Un nuovo “cessate il fuoco”. Questo – sottolinea nel suo commento Olivier de Berranger, Chief Investment Officer di La Financière de l’Echiquier – è il messaggio che emerge dall’incontro cruciale, a margine del G20, tra Xi Jinping e Donald Trump. Anche se la scorsa settimana il Presidente americano aveva continuato a ribadire le sue minacce e tutti quanti si aspettavano che la controparte cinese avanzasse richieste drastiche, entrambi hanno dimostrato di voler fare un passo in direzione dell’altro. Alla richiesta di sospensione unilaterale dei dazi punitivi formulata da Xi Jinping Trump ha risposto impegnandosi, per il momento, a non aggiungerne altri. Il leader cinese aveva inoltre chiesto la sospensione di tutte le restrizioni riguardanti Huawei, compresa la possibilità per il gruppo tecnologico cinese di acquistare prodotti americani. Donald Trump ha accolto la domanda rimanendo tuttavia sul vago e dichiarando che Huawei sarà autorizzata ad acquistare prodotti “che non mettono a rischio la sicurezza nazionale”. Una mera questione di interpretazione. Infine, Xi Jinping sembra aver rinunciato alla richiesta di porre fine all’obbligo di acquistare sempre più prodotti americani mentre Donald Trump ribadiva che la Cina avrebbe iniziato a spendere “importi considerevoli per prodotti agricoli”. Un compromesso minimo che consente di riavviare le discussioni senza tuttavia affrontare alcune questioni sostanziali come il trasferimento tecnologico o la proprietà intellettuale.

L’esperto evidenzia che questo scenario, positivo nel breve termine per i mercati, potrebbe tuttavia sortire un risultato più ambivalente nel lungo periodo. Il rialzo messo a segno all’inizio dell’anno è dovuto perlopiù alla svolta molto accomodante delle banche centrali, giustificata da dati macroeconomici fragili e dal rischio connesso alle tensioni commerciali. Un cambio di marcia cui i mercati hanno pienamente aderito, anticipando addirittura fino a tre tagli dei tassi da parte della Fed entro la fine dell’anno. Una tregua nel conflitto commerciale toglierebbe però alle banche centrali un’importante giustificazione al loro cambio di rotta. La situazione, unita a una stabilizzazione oltre che a un leggero miglioramento dei dati macroeconomici, potrebbe indurre i governatori centrali a reagire in modo significativamente diverso rispetto alle aspettative del mercato. L’ultimo trimestre del 2018 è un esempio recente delle conseguenze sui mercati di una delusione in materia di politica monetaria.

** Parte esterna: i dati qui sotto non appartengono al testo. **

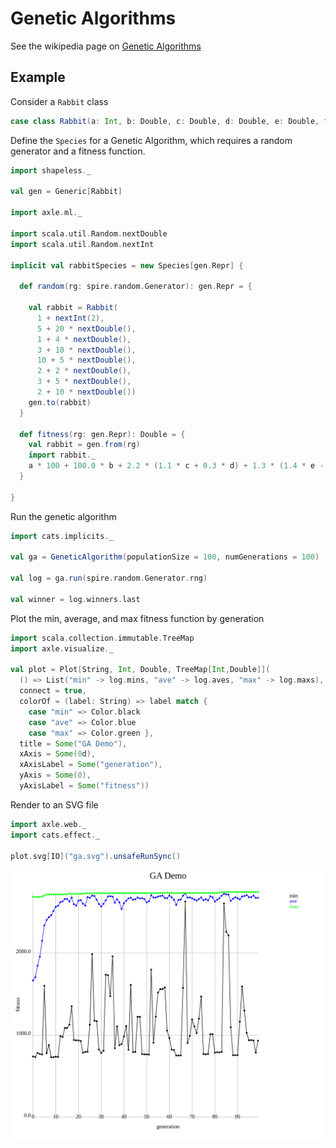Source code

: # Genetic Algorithms

See the wikipedia page on [Genetic Algorithms](https://en.wikipedia.org/wiki/Genetic_algorithm)

## Example

Consider a `Rabbit` class

```scala mdoc
case class Rabbit(a: Int, b: Double, c: Double, d: Double, e: Double, f: Double, g: Double, h: Double)
```

Define the `Species` for a Genetic Algorithm, which requires a random generator and
a fitness function.

```scala mdoc
import shapeless._

val gen = Generic[Rabbit]

import axle.ml._

import scala.util.Random.nextDouble
import scala.util.Random.nextInt

implicit val rabbitSpecies = new Species[gen.Repr] {

  def random(rg: spire.random.Generator): gen.Repr = {

    val rabbit = Rabbit(
      1 + nextInt(2),
      5 + 20 * nextDouble(),
      1 + 4 * nextDouble(),
      3 + 10 * nextDouble(),
      10 + 5 * nextDouble(),
      2 + 2 * nextDouble(),
      3 + 5 * nextDouble(),
      2 + 10 * nextDouble())
    gen.to(rabbit)
  }

  def fitness(rg: gen.Repr): Double = {
    val rabbit = gen.from(rg)
    import rabbit._
    a * 100 + 100.0 * b + 2.2 * (1.1 * c + 0.3 * d) + 1.3 * (1.4 * e - 3.1 * f + 1.3 * g) - 1.4 * h
  }

}
```

Run the genetic algorithm

```scala mdoc
import cats.implicits._

val ga = GeneticAlgorithm(populationSize = 100, numGenerations = 100)

val log = ga.run(spire.random.Generator.rng)

val winner = log.winners.last
```

Plot the min, average, and max fitness function by generation

```scala mdoc
import scala.collection.immutable.TreeMap
import axle.visualize._

val plot = Plot[String, Int, Double, TreeMap[Int,Double]](
  () => List("min" -> log.mins, "ave" -> log.aves, "max" -> log.maxs),
  connect = true,
  colorOf = (label: String) => label match {
    case "min" => Color.black
    case "ave" => Color.blue
    case "max" => Color.green },
  title = Some("GA Demo"),
  xAxis = Some(0d),
  xAxisLabel = Some("generation"),
  yAxis = Some(0),
  yAxisLabel = Some("fitness"))
```

Render to an SVG file

```scala mdoc
import axle.web._
import cats.effect._

plot.svg[IO]("ga.svg").unsafeRunSync()
```

![ga](/tutorial/images/ga.svg)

L’esito dell’incontro Xi/Trump non dovrebbe probabilmente impedire alla Fed di ridurre i tassi almeno una volta nel corso della riunione di luglio – tanto più che i dati che emergono dalle indagini regionali sul settore manifatturiero non si rivelano affatto brillanti. Ma la banca centrale americana non potrebbe spingersi oltre. Saranno decisivi il tono dei negoziati tra rappresentanti cinesi e americani nonché le prossime pubblicazioni economiche, oltre all’atteggiamento di Donald Trump nei confronti della Fed. Dopo averla criticata in modo virulento ed essersela presa direttamente con Jerome Powell, il Presidente americano costringe l’istituzione in una posizione delicata. Un taglio drastico dei tassi, chiesto a suon di tweet da Donald Trump, potrebbe infatti sollevare alcuni dubbi sull’indipendenza della banca centrale dalla sfera politica. E mentre le tensioni commerciali sembrano placarsi per un attimo, un leggero miglioramento dei dati economici fornirebbe alla Fed il pretesto ideale per non ridurre i tassi al di là di una mossa puramente cosmetica che le permetterebbe di riaffermare la sua indipendenza dalla Casa Bianca. I mercati – conclude Olivier de Berranger – sarebbero quindi costretti a operare una revisione significativa, e non agevole, delle loro aspettative, trasformando così una presunta buona notizia derivante dalla ripresa delle discussioni tra Cina e Stati Uniti in una cattiva notizia.